• [Goal of the exercise] Below is a block of records. Copy every line in it that contains the word "dangerous".

---------- Extracted entries

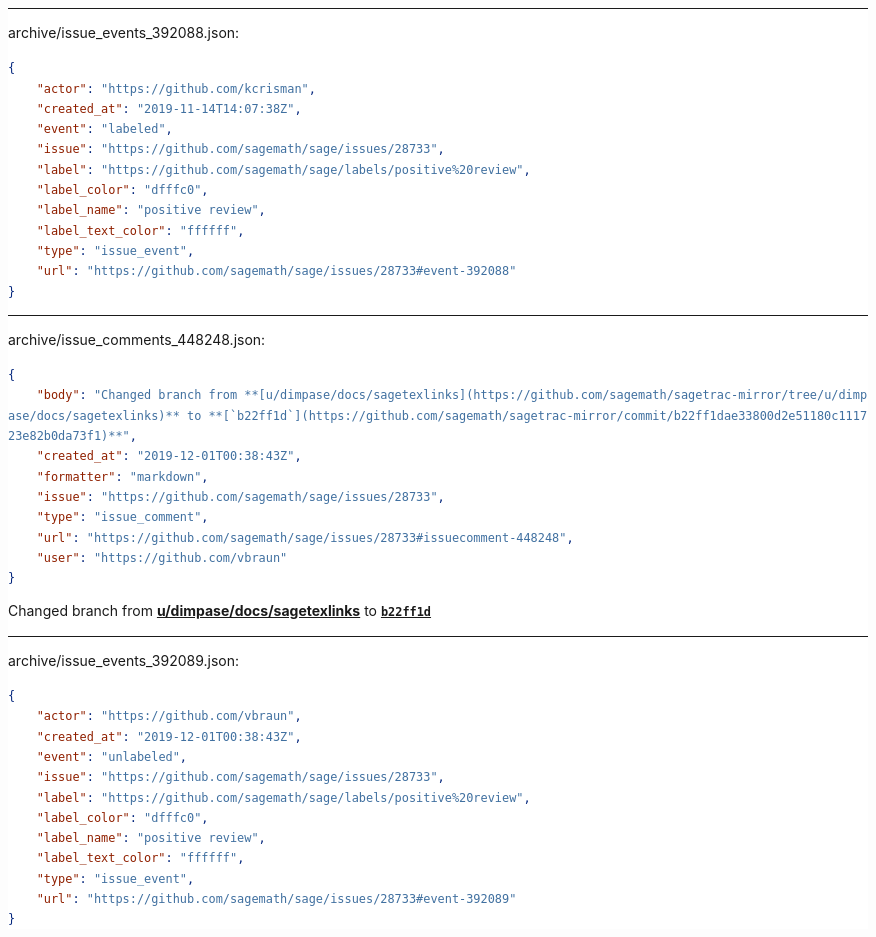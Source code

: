 

---

archive/issue_events_392088.json:
```json
{
    "actor": "https://github.com/kcrisman",
    "created_at": "2019-11-14T14:07:38Z",
    "event": "labeled",
    "issue": "https://github.com/sagemath/sage/issues/28733",
    "label": "https://github.com/sagemath/sage/labels/positive%20review",
    "label_color": "dfffc0",
    "label_name": "positive review",
    "label_text_color": "ffffff",
    "type": "issue_event",
    "url": "https://github.com/sagemath/sage/issues/28733#event-392088"
}
```



---

archive/issue_comments_448248.json:
```json
{
    "body": "Changed branch from **[u/dimpase/docs/sagetexlinks](https://github.com/sagemath/sagetrac-mirror/tree/u/dimpase/docs/sagetexlinks)** to **[`b22ff1d`](https://github.com/sagemath/sagetrac-mirror/commit/b22ff1dae33800d2e51180c111723e82b0da73f1)**",
    "created_at": "2019-12-01T00:38:43Z",
    "formatter": "markdown",
    "issue": "https://github.com/sagemath/sage/issues/28733",
    "type": "issue_comment",
    "url": "https://github.com/sagemath/sage/issues/28733#issuecomment-448248",
    "user": "https://github.com/vbraun"
}
```

Changed branch from **[u/dimpase/docs/sagetexlinks](https://github.com/sagemath/sagetrac-mirror/tree/u/dimpase/docs/sagetexlinks)** to **[`b22ff1d`](https://github.com/sagemath/sagetrac-mirror/commit/b22ff1dae33800d2e51180c111723e82b0da73f1)**



---

archive/issue_events_392089.json:
```json
{
    "actor": "https://github.com/vbraun",
    "created_at": "2019-12-01T00:38:43Z",
    "event": "unlabeled",
    "issue": "https://github.com/sagemath/sage/issues/28733",
    "label": "https://github.com/sagemath/sage/labels/positive%20review",
    "label_color": "dfffc0",
    "label_name": "positive review",
    "label_text_color": "ffffff",
    "type": "issue_event",
    "url": "https://github.com/sagemath/sage/issues/28733#event-392089"
}
```
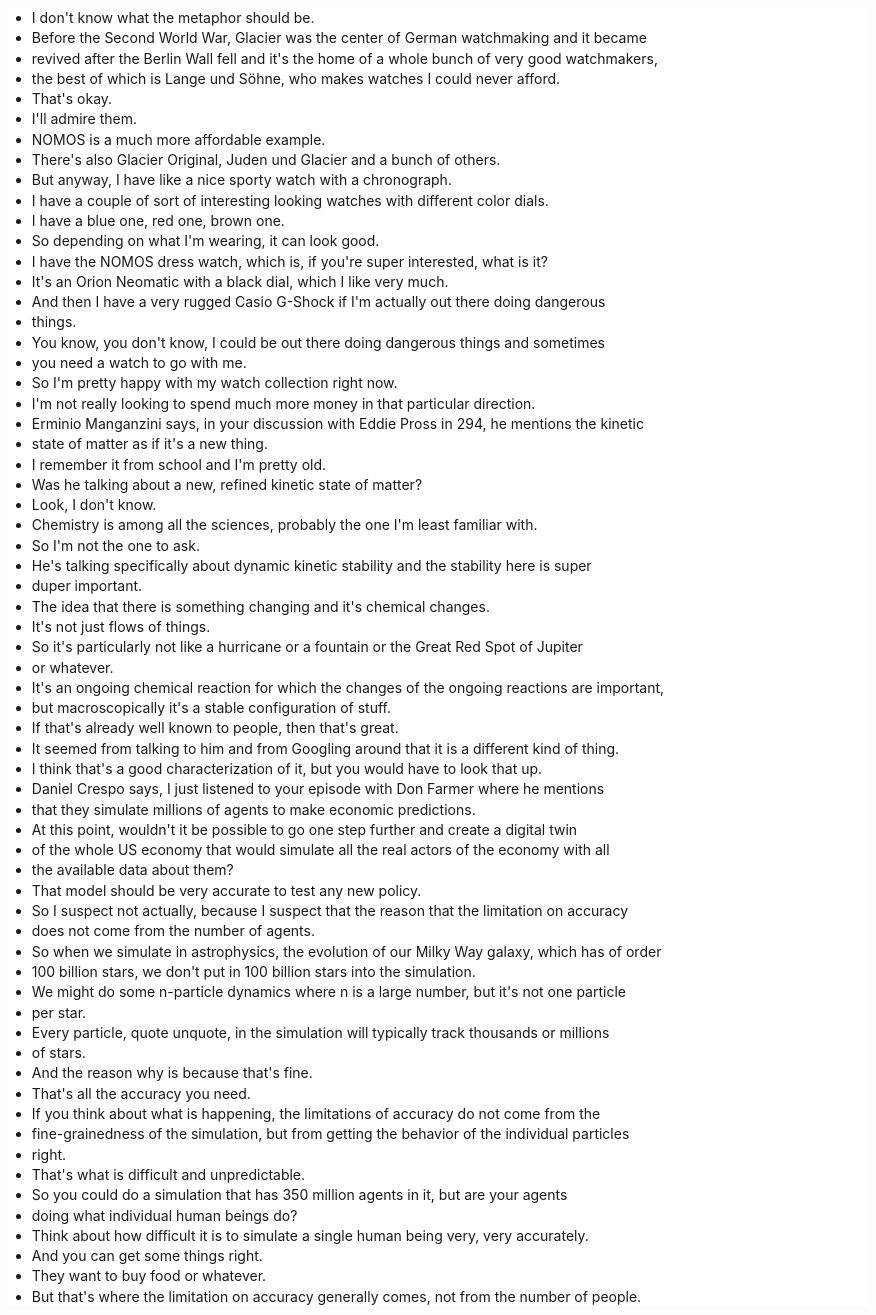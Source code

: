 *  I don't know what the metaphor should be.
*  Before the Second World War, Glacier was the center of German watchmaking and it became
*  revived after the Berlin Wall fell and it's the home of a whole bunch of very good watchmakers,
*  the best of which is Lange und Söhne, who makes watches I could never afford.
*  That's okay.
*  I'll admire them.
*  NOMOS is a much more affordable example.
*  There's also Glacier Original, Juden und Glacier and a bunch of others.
*  But anyway, I have like a nice sporty watch with a chronograph.
*  I have a couple of sort of interesting looking watches with different color dials.
*  I have a blue one, red one, brown one.
*  So depending on what I'm wearing, it can look good.
*  I have the NOMOS dress watch, which is, if you're super interested, what is it?
*  It's an Orion Neomatic with a black dial, which I like very much.
*  And then I have a very rugged Casio G-Shock if I'm actually out there doing dangerous
*  things.
*  You know, you don't know, I could be out there doing dangerous things and sometimes
*  you need a watch to go with me.
*  So I'm pretty happy with my watch collection right now.
*  I'm not really looking to spend much more money in that particular direction.
*  Erminio Manganzini says, in your discussion with Eddie Pross in 294, he mentions the kinetic
*  state of matter as if it's a new thing.
*  I remember it from school and I'm pretty old.
*  Was he talking about a new, refined kinetic state of matter?
*  Look, I don't know.
*  Chemistry is among all the sciences, probably the one I'm least familiar with.
*  So I'm not the one to ask.
*  He's talking specifically about dynamic kinetic stability and the stability here is super
*  duper important.
*  The idea that there is something changing and it's chemical changes.
*  It's not just flows of things.
*  So it's particularly not like a hurricane or a fountain or the Great Red Spot of Jupiter
*  or whatever.
*  It's an ongoing chemical reaction for which the changes of the ongoing reactions are important,
*  but macroscopically it's a stable configuration of stuff.
*  If that's already well known to people, then that's great.
*  It seemed from talking to him and from Googling around that it is a different kind of thing.
*  I think that's a good characterization of it, but you would have to look that up.
*  Daniel Crespo says, I just listened to your episode with Don Farmer where he mentions
*  that they simulate millions of agents to make economic predictions.
*  At this point, wouldn't it be possible to go one step further and create a digital twin
*  of the whole US economy that would simulate all the real actors of the economy with all
*  the available data about them?
*  That model should be very accurate to test any new policy.
*  So I suspect not actually, because I suspect that the reason that the limitation on accuracy
*  does not come from the number of agents.
*  So when we simulate in astrophysics, the evolution of our Milky Way galaxy, which has of order
*  100 billion stars, we don't put in 100 billion stars into the simulation.
*  We might do some n-particle dynamics where n is a large number, but it's not one particle
*  per star.
*  Every particle, quote unquote, in the simulation will typically track thousands or millions
*  of stars.
*  And the reason why is because that's fine.
*  That's all the accuracy you need.
*  If you think about what is happening, the limitations of accuracy do not come from the
*  fine-grainedness of the simulation, but from getting the behavior of the individual particles
*  right.
*  That's what is difficult and unpredictable.
*  So you could do a simulation that has 350 million agents in it, but are your agents
*  doing what individual human beings do?
*  Think about how difficult it is to simulate a single human being very, very accurately.
*  And you can get some things right.
*  They want to buy food or whatever.
*  But that's where the limitation on accuracy generally comes, not from the number of people.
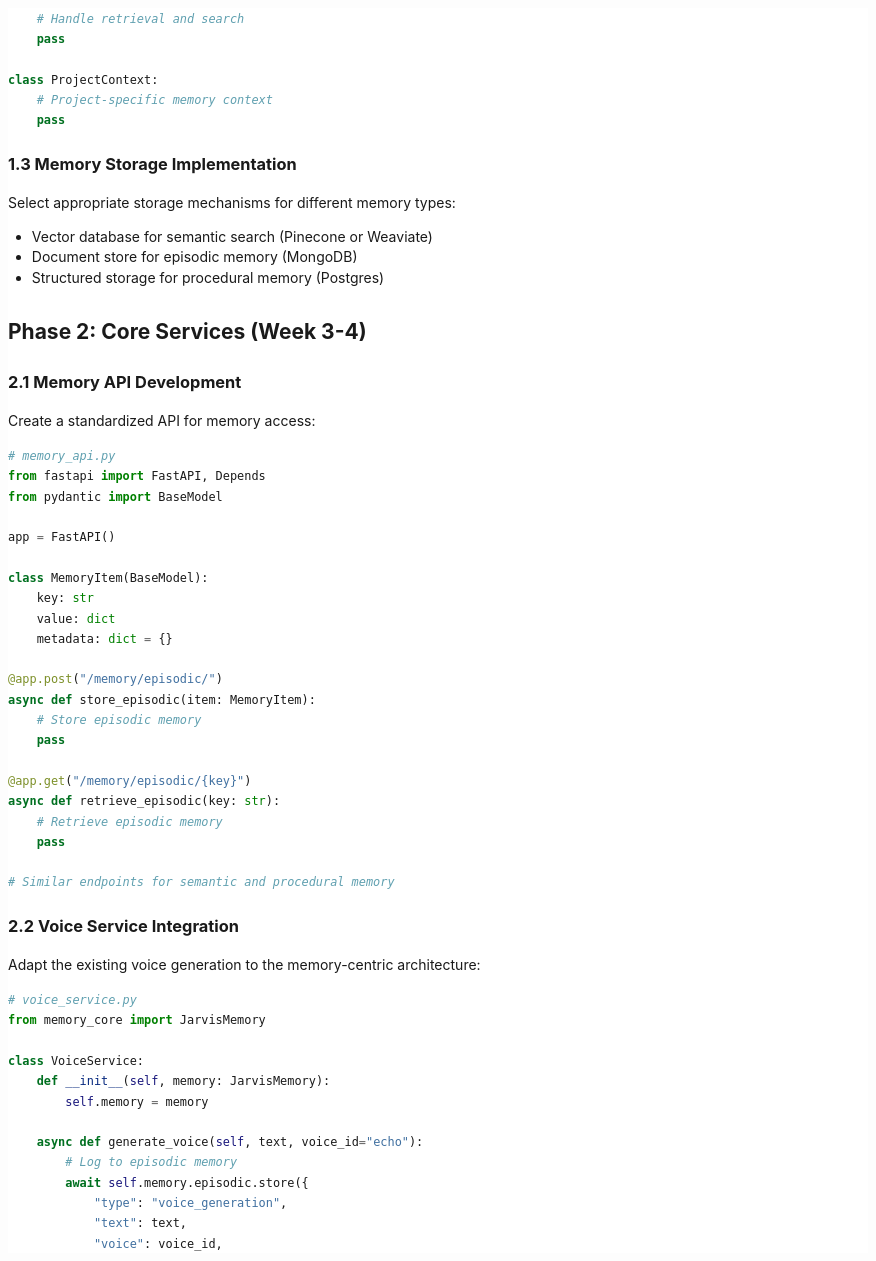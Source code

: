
 ```python
    # Handle retrieval and search
    pass

class ProjectContext:
    # Project-specific memory context
    pass
```

### 1.3 Memory Storage Implementation

Select appropriate storage mechanisms for different memory types:
- Vector database for semantic search (Pinecone or Weaviate)
- Document store for episodic memory (MongoDB)
- Structured storage for procedural memory (Postgres)

## Phase 2: Core Services (Week 3-4)

### 2.1 Memory API Development

Create a standardized API for memory access:

```python
# memory_api.py
from fastapi import FastAPI, Depends
from pydantic import BaseModel

app = FastAPI()

class MemoryItem(BaseModel):
    key: str
    value: dict
    metadata: dict = {}

@app.post("/memory/episodic/")
async def store_episodic(item: MemoryItem):
    # Store episodic memory
    pass

@app.get("/memory/episodic/{key}")
async def retrieve_episodic(key: str):
    # Retrieve episodic memory
    pass

# Similar endpoints for semantic and procedural memory
```

### 2.2 Voice Service Integration

Adapt the existing voice generation to the memory-centric architecture:

```python
# voice_service.py
from memory_core import JarvisMemory

class VoiceService:
    def __init__(self, memory: JarvisMemory):
        self.memory = memory
    
    async def generate_voice(self, text, voice_id="echo"):
        # Log to episodic memory
        await self.memory.episodic.store({
            "type": "voice_generation",
            "text": text,
            "voice": voice_id,
```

--------------------

• [Output for this task]
*  And then I have a very rugged Casio G-Shock if I'm actually out there doing dangerous
*  You know, you don't know, I could be out there doing dangerous things and sometimes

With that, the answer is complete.